Silverman points to the long tradi­tion of corrections starting with Harris and including Rosenthal’s contributions as ways newspapers have built credibility.

“A survey done in 1998 by the ASNE found that more than 60 percent of news­paper readers felt better about the quality of news coverage when they saw corrections,” Silverman said. “It also found that 78 percent of people who see corrections of errors they’ve noticed feel better about the newspaper.”

His media commentary over the past several years repeatedly has stated that the online versions of newspapers are losing cred­ibility as they ignore the need for a correc­tions format on their websites.

“Online is not the same kind of ordered universe that newspapers were in the 1970s,” Silverman said. “Standards and leaders are still emerging. Readers know that journal­ists make mistakes. As a result, the absence of corrections won’t fool anyone; rather, it’s more likely to make readers suspicious and less willing to trust a news outlet.”

Silverman and Scott Rosenberg of Medi­aBugs – an online site that helps readers get media errors corrected – founded the Report an Error Alliance. Its 130 members include the Missourian, the University of Missouri’s newspaper produced by its School of Journal­ism. Members who join endorse the idea of a “report an error” link on media websites.

Having a dedicated link tells readers ac­curacy is the priority.

“That page should be updated at least daily, if not as it happens,” Silverman said. “Corrections should also be placed on the offending content as well, to ensure future readers see the disclosure. Too many news organizations will simply scrub away an error by editing the story and not also place a cor­rection for the record.”

Consistency counts

Of the 80 newspaper sites viewed, just one – the Jamestown Sun in North Da­kota – keeps a consistent spot on its website for corrections. The Sun’s managing editor, Kathy Steiner, said the “Corrections” tab was created about five years ago and mirrors cor­rections that run in the daily newspaper.

“The corrections in the print edition run on Page A3, in the same specific place,” Stein­er said. “Errors are to be corrected if they occur, and promptly. That is what maintains credibility. By not correcting an error that comes to our attention, we lose credibility.”

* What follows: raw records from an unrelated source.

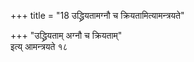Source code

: +++
title = "18 उद्ध्रियतामग्नौ च क्रियतामित्यामन्त्रयते"

+++
"उद्ध्रियताम् अग्नौ च क्रियताम्"  
इत्य् आमन्त्रयते १८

Readers can go to the Sun’s website and view under the “Corrections” tab the 269 corrections dating back to Jan. 30, 2008. That feature, while it provides transparency and is what the Report the Error Alliance recommends, is being dropped. Steiner said that in the near future, when the website is updated, there no longer will be a specific subcategory for corrections.

The Chicago Tribune provides the easi­est method to submit corrections, and the easiest method for readers to find them. The website’s “Contact Us” information provides a specific link for reporting an error.

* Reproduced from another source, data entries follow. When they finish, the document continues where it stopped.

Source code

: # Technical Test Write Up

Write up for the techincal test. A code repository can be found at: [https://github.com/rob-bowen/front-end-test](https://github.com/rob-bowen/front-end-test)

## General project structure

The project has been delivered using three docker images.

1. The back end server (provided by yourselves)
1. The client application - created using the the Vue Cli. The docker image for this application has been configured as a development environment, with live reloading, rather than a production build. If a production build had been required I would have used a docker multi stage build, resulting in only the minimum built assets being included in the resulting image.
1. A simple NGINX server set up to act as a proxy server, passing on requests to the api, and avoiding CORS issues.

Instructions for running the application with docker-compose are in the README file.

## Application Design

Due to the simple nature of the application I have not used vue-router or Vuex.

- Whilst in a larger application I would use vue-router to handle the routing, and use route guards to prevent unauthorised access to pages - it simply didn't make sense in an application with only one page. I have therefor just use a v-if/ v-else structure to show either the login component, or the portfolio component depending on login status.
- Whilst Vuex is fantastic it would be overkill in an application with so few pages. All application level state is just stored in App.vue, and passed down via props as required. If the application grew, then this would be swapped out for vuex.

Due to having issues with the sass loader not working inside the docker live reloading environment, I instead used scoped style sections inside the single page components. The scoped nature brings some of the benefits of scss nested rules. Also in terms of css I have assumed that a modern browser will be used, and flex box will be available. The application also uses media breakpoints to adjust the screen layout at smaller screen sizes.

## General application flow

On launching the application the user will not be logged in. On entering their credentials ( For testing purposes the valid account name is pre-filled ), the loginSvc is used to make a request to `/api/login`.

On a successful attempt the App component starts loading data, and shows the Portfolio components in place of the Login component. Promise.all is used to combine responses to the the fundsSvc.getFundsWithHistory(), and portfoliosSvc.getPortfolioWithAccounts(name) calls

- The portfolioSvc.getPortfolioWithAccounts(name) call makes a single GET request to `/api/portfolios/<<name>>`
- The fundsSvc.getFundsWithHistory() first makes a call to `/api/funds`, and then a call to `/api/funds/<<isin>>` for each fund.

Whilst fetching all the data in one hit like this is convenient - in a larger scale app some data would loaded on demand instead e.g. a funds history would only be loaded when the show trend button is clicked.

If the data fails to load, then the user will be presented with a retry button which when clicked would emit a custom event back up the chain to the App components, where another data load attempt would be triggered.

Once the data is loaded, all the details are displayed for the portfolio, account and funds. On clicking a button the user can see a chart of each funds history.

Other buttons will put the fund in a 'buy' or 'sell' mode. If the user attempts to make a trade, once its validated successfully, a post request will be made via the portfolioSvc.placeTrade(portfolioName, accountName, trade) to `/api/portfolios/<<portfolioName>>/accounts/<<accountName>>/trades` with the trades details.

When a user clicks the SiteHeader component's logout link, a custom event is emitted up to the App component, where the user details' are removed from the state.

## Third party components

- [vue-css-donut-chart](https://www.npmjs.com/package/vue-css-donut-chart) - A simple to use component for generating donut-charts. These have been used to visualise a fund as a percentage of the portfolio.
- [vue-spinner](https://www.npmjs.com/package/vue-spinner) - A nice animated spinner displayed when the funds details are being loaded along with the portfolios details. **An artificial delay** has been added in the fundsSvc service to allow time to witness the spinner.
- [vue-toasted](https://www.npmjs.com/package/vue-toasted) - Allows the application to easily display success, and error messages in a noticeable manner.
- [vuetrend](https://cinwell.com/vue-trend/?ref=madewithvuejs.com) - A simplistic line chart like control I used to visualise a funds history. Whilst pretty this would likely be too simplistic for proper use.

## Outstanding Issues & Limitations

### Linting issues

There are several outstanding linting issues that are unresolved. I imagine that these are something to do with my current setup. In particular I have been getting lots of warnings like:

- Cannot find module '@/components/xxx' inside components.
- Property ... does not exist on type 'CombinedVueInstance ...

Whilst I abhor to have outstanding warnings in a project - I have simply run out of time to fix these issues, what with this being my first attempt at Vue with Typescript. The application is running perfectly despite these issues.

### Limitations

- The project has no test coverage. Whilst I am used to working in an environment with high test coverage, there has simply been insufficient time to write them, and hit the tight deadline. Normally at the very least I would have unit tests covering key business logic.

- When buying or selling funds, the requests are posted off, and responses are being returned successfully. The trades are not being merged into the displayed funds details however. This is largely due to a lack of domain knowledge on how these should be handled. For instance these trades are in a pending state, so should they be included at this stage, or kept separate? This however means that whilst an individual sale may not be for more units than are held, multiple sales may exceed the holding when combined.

Clicking on that takes the reader to a detailed form to submit the information. It asks what type of error was made (whether in a story, graphic, caption or video) and asks for details, such as when it ran, under what headline and under what byline. It also includes a telephone number to call if that is a preferred contact method.

As well, when a reader clicks on the con­tact information, the 10 most recent correc­tions to have run appear. Later ones appear in the online archives.

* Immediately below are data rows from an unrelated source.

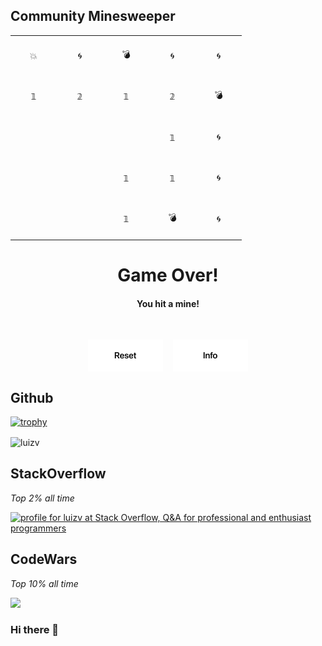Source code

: ## Community Minesweeper
<div align="center">
  
<!-- BEGIN MINESWEEP BOARD -->
<table border="0"><tbody><tr><td align="center" width=60 height=60>💥</td><td align="center" width=60 height=60>🌀</td><td align="center" width=60 height=60>💣</td><td align="center" width=60 height=60>🌀</td><td align="center" width=60 height=60>🌀</td></tr><tr><td align="center" width=60 height=60>𝟙</td><td align="center" width=60 height=60>𝟚</td><td align="center" width=60 height=60>𝟙</td><td align="center" width=60 height=60>𝟚</td><td align="center" width=60 height=60>💣</td></tr><tr><td align="center" width=60 height=60> </td><td align="center" width=60 height=60> </td><td align="center" width=60 height=60> </td><td align="center" width=60 height=60>𝟙</td><td align="center" width=60 height=60>🌀</td></tr><tr><td align="center" width=60 height=60> </td><td align="center" width=60 height=60> </td><td align="center" width=60 height=60>𝟙</td><td align="center" width=60 height=60>𝟙</td><td align="center" width=60 height=60>🌀</td></tr><tr><td align="center" width=60 height=60> </td><td align="center" width=60 height=60> </td><td align="center" width=60 height=60>𝟙</td><td align="center" width=60 height=60>💣</td><td align="center" width=60 height=60>🌀</td></tr></tbody></table><h1 align="center">Game Over!</h1><h4 align="center">You hit a mine!</h4><br>

<a href="https://minesweep-nine.vercel.app/reset"><img src="./assets/reset_img.png" align="center" alt="Reset Game"></a>  &nbsp;&nbsp;&nbsp;<a href="https://en.wikipedia.org/wiki/Minesweeper_(video_game)"><img src="./assets/info_img.png" align="center" alt="Game Info"></a>  


<!-- END MINESWEEP BOARD -->

</div>

## Github
<!-- Only commenting out because it's cool, despite it didn't reflect my top languages and true stats becuz only consider public repos. 
[![Luiz's github stats](https://github-readme-stats.vercel.app/api?username=luizv&show_icons=true)](https://github.com/luizv)   [![Top Langs](https://github-readme-stats.vercel.app/api/top-langs/?username=luizv&layout=compact)](https://github.com/luizv)
 -->
[![trophy](https://github-profile-trophy.vercel.app/?username=luizv&rank=SECRET,SSS,SS,S,AAA,AA,A,B)](https://github.com/ryo-ma/github-profile-trophy)



<p><img align="center" src="https://github-readme-streak-stats.herokuapp.com/?user=luizv&" alt="luizv" /></p>

<!-- <p>&nbsp;<img align="center" src="https://github-readme-stats.vercel.app/api?username=luizv&show_icons=true&locale=en" alt="luizv" /></p> -->
<!-- ![Metrics](https://metrics.lecoq.io/luizv?template=classic&base.header=0&gists=1&lines=1&config.timezone=America%2FToronto) -->
<!-- https://myreadme.vercel.app/api/embed/luizv?panels=userstatistics,toprepositories,toplanguages,commitgraph -->

## StackOverflow
<i>Top 2% all time</i>

<a href="https://stackoverflow.com/users/6704959/luizv"><img src="https://stackoverflow.com/users/flair/6704959.png" width="208" height="58" alt="profile for luizv at Stack Overflow, Q&amp;A for professional and enthusiast programmers" title="profile for luizv at Stack Overflow, Q&amp;A for professional and enthusiast programmers"></a>

<!-- [![Luizv StackOverflow](https://stackoverflow-badge.herokuapp.com/api/StackOverflowBadge/6704959)](https://stackoverflow.com/users/6704959/luizv) -->

## CodeWars
<i>Top 10% all time</i>

<a href="https://www.codewars.com/users/luizv/stats"><img src="https://www.codewars.com/users/luizv/badges/large"></a>


### Hi there 👋

<!--
**luizv/luizv** is a ✨ _special_ ✨ repository because its `README.md` (this file) appears on your GitHub profile.

Here are some ideas to get you started:

- 🔭 I’m currently working on 
- 🌱 I’m currently learning ...
- 👯 I’m looking to collaborate on ...
- 🤔 I’m looking for help with ...
- 💬 Ask me about ...
- 📫 How to reach me: ...
- 😄 Pronouns: ...
- ⚡ Fun fact: ...
-->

Tribune standards editor Margaret Holt said this policy continues a wide-reaching accuracy program started in 1991, when the then-public editor’s office was established and the newsroom began a varied process of tracking and analyzing mistakes.

“We moved further in 1996, when we adopted an accuracy form in which we asked staffers to explain mistakes,’’ Holt said. “We made it part of the culture. For some years a newsroom goal was to improve the quality of work. That is very different from telling people we want to reduce the number of cor­rections. If you do that, people will just quit telling you about mistakes; the number of corrections will drop, to be sure, but it would be delusional to conclude that the quality of work has improved.”

When the newspaper moved to digital printing, Holt and Bill Adee, senior vice president for digital, worked to have the ac­curacy and ethics values follow.

“Bill and the other masthead editors view the Chicago Tribune as one newsroom; people are producing work for print and digital editions all the time,” Holt said. “We say in our ethics code that we expect the same high standards across all our publishing platforms.”

 

The online form feeds to the reader help desk, similar to how print readers follow directions for correc­tions through the Page 2 instructions. They all then find their way to Holt.

“I work directly with the reporters and editors to determine if there is an error,” she said. “Our bias is to fix mistakes, no matter how small, as quickly as possible.”

A commitment to honesty

Even with all that transparency, the Tribune took extra steps regarding a Page 1 story July 21 about a blind man and his guide dog. In the story, the man said he lost his sight while serving in the Gulf War. The story contained a five-paragraph description of the explosion he said resulted in his blindness.

A reader contacted the paper with concerns on the accuracy of the description of the explosion. The paper then checked Army records and questioned the man. He admitted he had not been blinded in an explosion, was not a veteran and had lost his sight because of diabetes.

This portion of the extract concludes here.